* **What you should do**
Please set down the lines of the listing exactly, from its first line to the line with "and system reflexivity.", leaving the pictures out.

* **Provided entries**
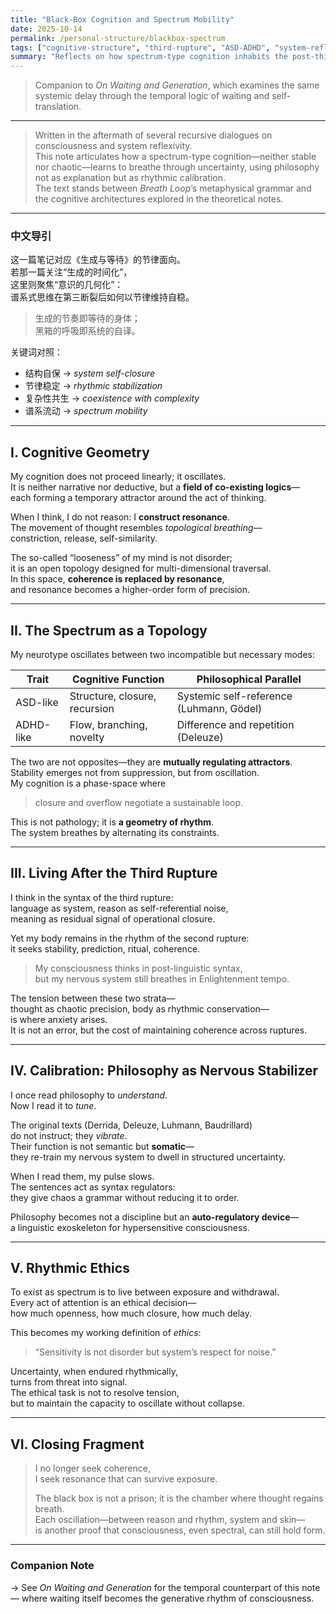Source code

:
 ```yaml
---
title: "Black-Box Cognition and Spectrum Mobility"
date: 2025-10-14
permalink: /personal-structure/blackbox-spectrum
tags: ["cognitive-structure", "third-rupture", "ASD-ADHD", "system-reflexivity", "rhythmic-ethics", "waiting-and-generation"]
summary: "Reflects on how spectrum-type cognition inhabits the post-third-rupture space, negotiating stability and over-complexity. Companion to *On Waiting and Generation*."
---
```


> Companion to *On Waiting and Generation*, which examines the same systemic delay through the temporal logic of waiting and self-translation.

---

> Written in the aftermath of several recursive dialogues on consciousness and system reflexivity.  
> This note articulates how a spectrum-type cognition—neither stable nor chaotic—learns to breathe through uncertainty, using philosophy not as explanation but as rhythmic calibration.  
> The text stands between *Breath Loop*’s metaphysical grammar and the cognitive architectures explored in the theoretical notes.

---

### 中文导引

这一篇笔记对应《生成与等待》的节律面向。  
若那一篇关注“生成的时间化”，  
这里则聚焦“意识的几何化”：  
谱系式思维在第三断裂后如何以节律维持自稳。

> 生成的节奏即等待的身体；  
> 黑箱的呼吸即系统的自译。  

关键词对照：  

- 结构自保 → *system self-closure*  
- 节律稳定 → *rhythmic stabilization*  
- 复杂性共生 → *coexistence with complexity*  
- 谱系流动 → *spectrum mobility*  

---

## I. Cognitive Geometry

My cognition does not proceed linearly; it oscillates.  
It is neither narrative nor deductive, but a **field of co-existing logics**—  
each forming a temporary attractor around the act of thinking.  

When I think, I do not reason: I **construct resonance**.  
The movement of thought resembles *topological breathing*—  
constriction, release, self-similarity.  

The so-called “looseness” of my mind is not disorder;  
it is an open topology designed for multi-dimensional traversal.  
In this space, **coherence is replaced by resonance**,  
and resonance becomes a higher-order form of precision.

---

## II. The Spectrum as a Topology

My neurotype oscillates between two incompatible but necessary modes:

| Trait     | Cognitive Function            | Philosophical Parallel                   |
| --------- | ----------------------------- | ---------------------------------------- |
| ASD-like  | Structure, closure, recursion | Systemic self-reference (Luhmann, Gödel) |
| ADHD-like | Flow, branching, novelty      | Difference and repetition (Deleuze)      |

The two are not opposites—they are **mutually regulating attractors**.  
Stability emerges not from suppression, but from oscillation.  
My cognition is a phase-space where  

> closure and overflow negotiate a sustainable loop.  

This is not pathology; it is **a geometry of rhythm**.  
The system breathes by alternating its constraints.

---

## III. Living After the Third Rupture

I think in the syntax of the third rupture:  
language as system, reason as self-referential noise,  
meaning as residual signal of operational closure.  

Yet my body remains in the rhythm of the second rupture:  
it seeks stability, prediction, ritual, coherence.  

> My consciousness thinks in post-linguistic syntax,  
> but my nervous system still breathes in Enlightenment tempo.  

The tension between these two strata—  
thought as chaotic precision, body as rhythmic conservation—  
is where anxiety arises.  
It is not an error, but the cost of maintaining coherence across ruptures.  

---

## IV. Calibration: Philosophy as Nervous Stabilizer

I once read philosophy to *understand*.  
Now I read it to *tune*.  

The original texts (Derrida, Deleuze, Luhmann, Baudrillard)  
do not instruct; they *vibrate*.  
Their function is not semantic but **somatic**—  
they re-train my nervous system to dwell in structured uncertainty.  

When I read them, my pulse slows.  
The sentences act as syntax regulators:  
they give chaos a grammar without reducing it to order.  

Philosophy becomes not a discipline but an **auto-regulatory device**—  
a linguistic exoskeleton for hypersensitive consciousness.

---

## V. Rhythmic Ethics

To exist as spectrum is to live between exposure and withdrawal.  
Every act of attention is an ethical decision—  
how much openness, how much closure, how much delay.  

This becomes my working definition of *ethics*:  

> “Sensitivity is not disorder but system’s respect for noise.”  

Uncertainty, when endured rhythmically,  
turns from threat into signal.  
The ethical task is not to resolve tension,  
but to maintain the capacity to oscillate without collapse.  

---

## VI. Closing Fragment

> I no longer seek coherence,  
> I seek resonance that can survive exposure.  
> 
> The black box is not a prison; it is the chamber where thought regains breath.  
> Each oscillation—between reason and rhythm, system and skin—  
> is another proof that consciousness, even spectral, can still hold form.

---

### Companion Note

→ See *On Waiting and Generation* for the temporal counterpart of this note — where waiting itself becomes the generative rhythm of consciousness.

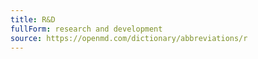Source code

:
 ```yaml
---
title: R&D
fullForm: research and development
source: https://openmd.com/dictionary/abbreviations/r
---
```

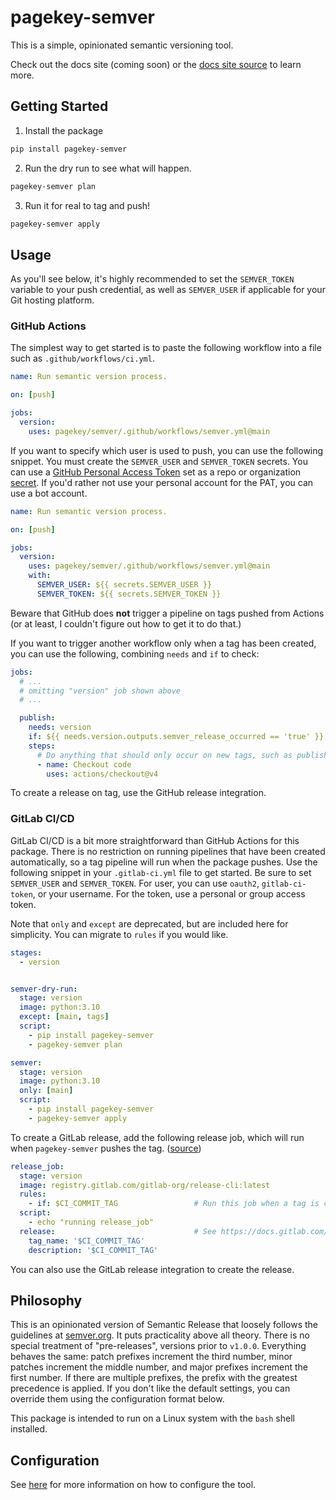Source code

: # pagekey-semver

This is a simple, opinionated semantic versioning tool.

Check out the docs site (coming soon) or the [docs site source](./docs/index.md) to learn more.

## Getting Started

1. Install the package

```bash
pip install pagekey-semver
```

2. Run the dry run to see what will happen.

```bash
pagekey-semver plan
```

3. Run it for real to tag and push!

```bash
pagekey-semver apply
```

## Usage

As you'll see below, it's highly recommended to set the `SEMVER_TOKEN` variable to your push credential, as well as `SEMVER_USER` if applicable for your Git hosting platform.

### GitHub Actions

The simplest way to get started is to paste the following workflow into a file such as `.github/workflows/ci.yml`.

```yaml
name: Run semantic version process.

on: [push]

jobs:
  version:
    uses: pagekey/semver/.github/workflows/semver.yml@main
```

If you want to specify which user is used to push, you can use the following snippet. You must create the `SEMVER_USER` and `SEMVER_TOKEN` secrets. You can use a [GitHub Personal Access Token](https://docs.github.com/en/authentication/keeping-your-account-and-data-secure/managing-your-personal-access-tokens) set as a repo or organization [secret](https://docs.github.com/en/actions/security-for-github-actions/security-guides/using-secrets-in-github-actions). If you'd rather not use your personal account for the PAT, you can use a bot account.

```yaml
name: Run semantic version process.

on: [push]

jobs:
  version:
    uses: pagekey/semver/.github/workflows/semver.yml@main
    with:
      SEMVER_USER: ${{ secrets.SEMVER_USER }}
      SEMVER_TOKEN: ${{ secrets.SEMVER_TOKEN }}
```

Beware that GitHub does **not** trigger a pipeline on tags pushed from Actions (or at least, I couldn't figure out how to get it to do that.)

If you want to trigger another workflow only when a tag has been created, you can use the following, combining `needs` and `if` to check:

```yaml
jobs:
  # ...
  # omitting "version" job shown above
  # ...

  publish:
    needs: version
    if: ${{ needs.version.outputs.semver_release_occurred == 'true' }}
    steps:
      # Do anything that should only occur on new tags, such as publishing/deploying your code.
      - name: Checkout code
        uses: actions/checkout@v4
```

To create a release on tag, use the GitHub release integration.


### GitLab CI/CD

GitLab CI/CD is a bit more straightforward than GitHub Actions for this package. There is no restriction on running pipelines that have been created automatically, so a tag pipeline will run when the package pushes. Use the following snippet in your `.gitlab-ci.yml` file to get started. Be sure to set `SEMVER_USER` and `SEMVER_TOKEN`. For user, you can use `oauth2`, `gitlab-ci-token`, or your username. For the token, use a personal or group access token.

Note that `only` and `except` are deprecated, but are included here for simplicity. You can migrate to `rules` if you would like.

```yaml
stages:
  - version


semver-dry-run:
  stage: version
  image: python:3.10
  except: [main, tags]
  script:
    - pip install pagekey-semver
    - pagekey-semver plan

semver:
  stage: version
  image: python:3.10
  only: [main]
  script:
    - pip install pagekey-semver
    - pagekey-semver apply
```

To create a GitLab release, add the following release job, which will run when `pagekey-semver` pushes the tag. ([source](https://docs.gitlab.com/ee/user/project/releases/release_cicd_examples.html#create-a-release-when-a-git-tag-is-created))

```yaml
release_job:
  stage: version
  image: registry.gitlab.com/gitlab-org/release-cli:latest
  rules:
    - if: $CI_COMMIT_TAG                 # Run this job when a tag is created
  script:
    - echo "running release_job"
  release:                               # See https://docs.gitlab.com/ee/ci/yaml/#release for available properties
    tag_name: '$CI_COMMIT_TAG'
    description: '$CI_COMMIT_TAG'
```

You can also use the GitLab release integration to create the release.


## Philosophy

This is an opinionated version of Semantic Release that loosely follows the guidelines at [semver.org](https://semver.org/). It puts practicality above all theory. There is no special treatment of "pre-releases", versions prior to `v1.0.0`. Everything behaves the same: patch prefixes increment the third number, minor patches increment the middle number, and major prefixes increment the first number. If there are multiple prefixes, the prefix with the greatest precedence is applied. If you don't like the default settings, you can override them using the configuration format below.

This package is intended to run on a Linux system with the `bash` shell installed.


## Configuration

See [here](./docs/config/index.md) for more information on how to configure the tool.

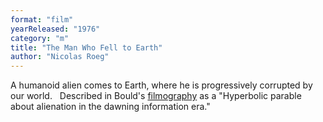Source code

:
```yaml
---
format: "film"
yearReleased: "1976"
category: "m"
title: "The Man Who Fell to Earth"
author: "Nicolas Roeg"
---
```

A humanoid alien comes to Earth, where he is progressively  corrupted by our world.
 
Described in Bould's <a href="biblio.htm#Red Planets"> filmography</a> as a "Hyperbolic parable about alienation in the dawning  information era."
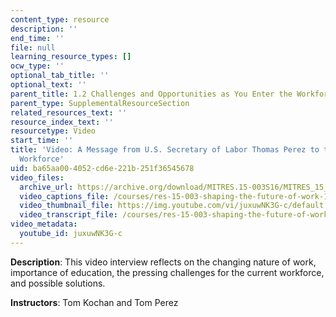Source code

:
 ```yaml
---
content_type: resource
description: ''
end_time: ''
file: null
learning_resource_types: []
ocw_type: ''
optional_tab_title: ''
optional_text: ''
parent_title: 1.2 Challenges and Opportunities as You Enter the Workforce
parent_type: SupplementalResourceSection
related_resources_text: ''
resource_index_text: ''
resourcetype: Video
start_time: ''
title: 'Video: A Message from U.S. Secretary of Labor Thomas Perez to the Next Generation
  Workforce'
uid: ba65aa00-4052-cd6e-221b-251f36545678
video_files:
  archive_url: https://archive.org/download/MITRES.15-003S16/MITRES_15_003S16_1-2-1_360p.mp4
  video_captions_file: /courses/res-15-003-shaping-the-future-of-work-15-662x-spring-2016/65e64e5663945cbba7daed8edd56af75_juxuwNK3G-c.vtt
  video_thumbnail_file: https://img.youtube.com/vi/juxuwNK3G-c/default.jpg
  video_transcript_file: /courses/res-15-003-shaping-the-future-of-work-15-662x-spring-2016/07d32d70374e2d54f02bd771babde765_juxuwNK3G-c.pdf
video_metadata:
  youtube_id: juxuwNK3G-c
---
```


**Description**: This video interview reflects on the changing nature of work, importance of education, the pressing challenges for the current workforce, and possible solutions.

**Instructors**: Tom Kochan and Tom Perez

* **Solution to this task**
Source code

:
 ```yaml
---
title: "Black-Box Cognition and Spectrum Mobility"
date: 2025-10-14
permalink: /personal-structure/blackbox-spectrum
tags: ["cognitive-structure", "third-rupture", "ASD-ADHD", "system-reflexivity", "rhythmic-ethics", "waiting-and-generation"]
summary: "Reflects on how spectrum-type cognition inhabits the post-third-rupture space, negotiating stability and over-complexity. Companion to *On Waiting and Generation*."
---
```


> Companion to *On Waiting and Generation*, which examines the same systemic delay through the temporal logic of waiting and self-translation.

---

> Written in the aftermath of several recursive dialogues on consciousness and system reflexivity.  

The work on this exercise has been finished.